▸ Instructions for the task
Identify all lines in the listing that include the word "using", and copy them out.

━━━ Dataset records ━━━

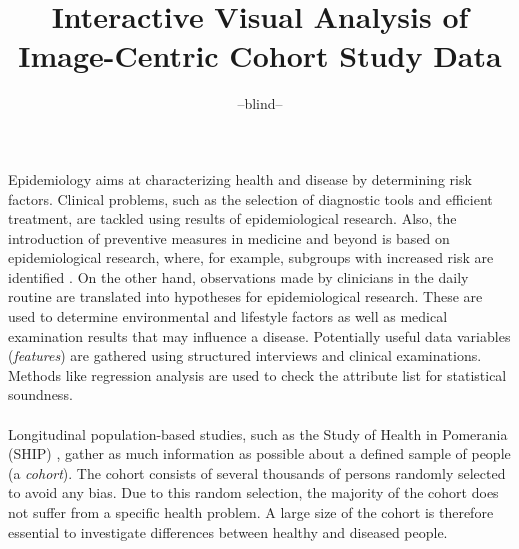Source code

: \documentclass[journal]{style/vgtc} 			          %
\title{Interactive Visual Analysis of Image-Centric Cohort Study Data}
\author{--blind--}
\begin{document}


\maketitle

Epidemiology aims at characterizing health and disease by determining risk factors.
%
Clinical problems, such as the selection of diagnostic tools and efficient treatment, are tackled using results of epidemiological research.
%
Also, the introduction of preventive measures in medicine and beyond is based on epidemiological research, where, for example, subgroups with increased risk are identified \cite{Fletcher2012}.
%
On the other hand, observations made by clinicians in the daily routine are translated into hypotheses for epidemiological research.
%
These are used to determine environmental and lifestyle factors as well as medical examination results that may influence a disease.
%
Potentially useful data variables (\emph{features}) are gathered using structured interviews and clinical examinations.
%
Methods like regression analysis are used to check the attribute list for statistical soundness.
%
\\\\
Longitudinal population-based studies, such as the Study of Health in Pomerania (SHIP) \cite{Volzke2011}, gather as much information as possible about a defined sample of people (a \emph{cohort}).
%
The cohort consists of several thousands of persons randomly selected to avoid any bias.
%
Due to this random selection, the majority of the cohort does not suffer from a specific health problem.
%
A large size of the cohort is therefore essential to investigate differences between healthy and diseased people.
%
\end{document}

━━━

▸ Task result
Clinical problems, such as the selection of diagnostic tools and efficient treatment, are tackled using results of epidemiological research.
Potentially useful data variables (\emph{features}) are gathered using structured interviews and clinical examinations.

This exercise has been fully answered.